A rally, Rally4Resources, was held last month in Grand Prairie.
“We anticipate this to be the largest pro-oil and gas rally in Canadian history, and it will also include a 250 vehicle convoy; showing our unwavering support for the oil and gas industry and new pipeline development,” said a promotional email.
A half million Canadians earn a living working in the oil and gas industry and the drop in the price of oil is “crippling” our economy, jobs, the province and even the country, reads a statement by the organizers.
You may be tempted to think those affected in the oil industry should have been able to find other jobs by now and realized they can’t wait for things to get better.
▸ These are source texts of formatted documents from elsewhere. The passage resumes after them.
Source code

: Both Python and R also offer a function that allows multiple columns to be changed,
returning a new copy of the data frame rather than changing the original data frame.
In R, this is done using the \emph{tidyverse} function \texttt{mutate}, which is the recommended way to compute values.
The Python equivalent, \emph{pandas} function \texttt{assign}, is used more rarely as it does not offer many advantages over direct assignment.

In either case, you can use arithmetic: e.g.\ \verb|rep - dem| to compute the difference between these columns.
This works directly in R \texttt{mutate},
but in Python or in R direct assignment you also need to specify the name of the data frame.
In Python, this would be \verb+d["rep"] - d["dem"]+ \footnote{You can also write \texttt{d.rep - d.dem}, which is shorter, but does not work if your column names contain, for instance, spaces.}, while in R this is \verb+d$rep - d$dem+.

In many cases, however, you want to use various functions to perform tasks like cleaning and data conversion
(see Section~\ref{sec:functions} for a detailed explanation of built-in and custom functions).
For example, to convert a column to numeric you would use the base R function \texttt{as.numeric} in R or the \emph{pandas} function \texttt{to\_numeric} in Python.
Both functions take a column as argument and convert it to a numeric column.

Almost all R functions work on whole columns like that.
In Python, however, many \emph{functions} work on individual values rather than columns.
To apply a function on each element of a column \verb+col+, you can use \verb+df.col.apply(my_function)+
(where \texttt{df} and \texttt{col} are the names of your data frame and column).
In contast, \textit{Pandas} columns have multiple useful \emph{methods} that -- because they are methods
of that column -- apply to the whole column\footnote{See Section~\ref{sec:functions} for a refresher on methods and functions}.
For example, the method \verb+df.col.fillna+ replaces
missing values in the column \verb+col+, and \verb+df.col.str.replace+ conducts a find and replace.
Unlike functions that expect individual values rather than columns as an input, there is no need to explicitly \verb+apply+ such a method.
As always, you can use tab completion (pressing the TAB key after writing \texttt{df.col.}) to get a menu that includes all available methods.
Replacement jobs have been scarce though.
If you talk to enough people in the community, not just friends, you get an idea of just how tough things are for many Albertans.
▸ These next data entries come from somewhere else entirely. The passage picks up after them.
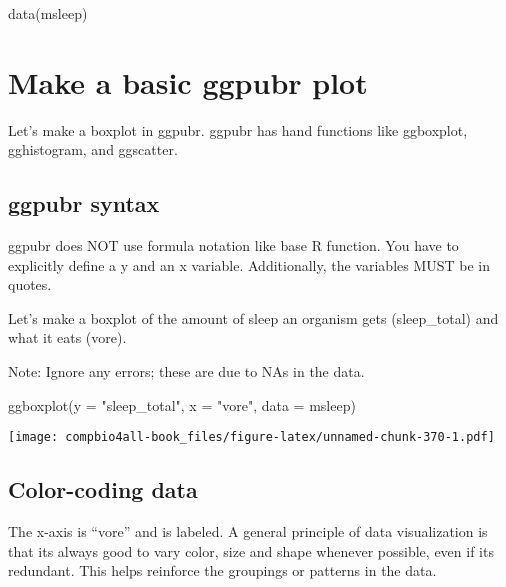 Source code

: \documentclass[
]{book}
\newenvironment{Shaded}{\begin{snugshade}}{\end{snugshade}}
\newcommand{\AttributeTok}[1]{\textcolor[rgb]{0.77,0.63,0.00}{#1}}
\newcommand{\FunctionTok}[1]{\textcolor[rgb]{0.00,0.00,0.00}{#1}}
\newcommand{\NormalTok}[1]{#1}
\newcommand{\StringTok}[1]{\textcolor[rgb]{0.31,0.60,0.02}{#1}}
\begin{document}
\begin{Shaded}
\begin{Highlighting}[]
\FunctionTok{data}\NormalTok{(msleep)}
\end{Highlighting}
\end{Shaded}

\hypertarget{make-a-basic-ggpubr-plot-1}{%
\section{Make a basic ggpubr plot}\label{make-a-basic-ggpubr-plot-1}}

Let's make a boxplot in ggpubr. ggpubr has hand functions like ggboxplot, gghistogram, and ggscatter.

\hypertarget{ggpubr-syntax-2}{%
\subsection{ggpubr syntax}\label{ggpubr-syntax-2}}

ggpubr does NOT use formula notation like base R function. You have to explicitly define a y and an x variable. Additionally, the variables MUST be in quotes.

Let's make a boxplot of the amount of sleep an organism gets (sleep\_total) and what it eats (vore).

Note: Ignore any errors; these are due to NAs in the data.

\begin{Shaded}
\begin{Highlighting}[]
\FunctionTok{ggboxplot}\NormalTok{(}\AttributeTok{y =} \StringTok{"sleep\_total"}\NormalTok{,}
          \AttributeTok{x =} \StringTok{"vore"}\NormalTok{,}
          \AttributeTok{data =}\NormalTok{ msleep)}
\end{Highlighting}
\end{Shaded}

\texttt{[image: compbio4all-book\_files/figure-latex/unnamed-chunk-370-1.pdf]}

\hypertarget{color-coding-data-1}{%
\subsection{Color-coding data}\label{color-coding-data-1}}

The x-axis is ``vore'' and is labeled. A general principle of data visualization is that its always good to vary color, size and shape whenever possible, even if its redundant. This helps reinforce the groupings or patterns in the data.
\end{document}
It is imperative for anyone who loses a job to cut expenses as quickly as possible to avoid even more stress as bills mount up.
What makes the current situation even worse is tax increases on almost every level and the rising cost of basics such as food — something none of us can do without.
We are told to expect an increase in the cost of food of about three per cent next year. However, if you have kept a record of your expenses in the past you will know that many different items have increased by 50 per cent in the last two years.
Normally when fruit is plentiful in the summer there is at least a short time frame when prices drop significantly and there is an opportunity to stock up and freeze fruit.That did not happen at all this year or if there was a price drop it was barely noticeable.
A recent letter to the editor in The Taber Times described one person’s efforts to reduce his energy footprint by installing energy efficient windows. The writer also talked about no longer warming his vehicle up but instead getting into a cold vehicle.
Those are all laudable but what this individual will pay for power and gas will change very little because the majority of the monthly bills are service charges, over which he has no control.
Even more important is an almost total lack of political leaders leading by example. Within our country and across the world politicians are still hopping on aircraft to reach far flung destinations for a day or two. Video conferencing that was supposed to replace some of this travel is hardly ever mentioned anymore.
Imposing a carbon tax on the general public is the easy part for politicians.
What they have failed to do so far is show they are personally making changes and leading by example.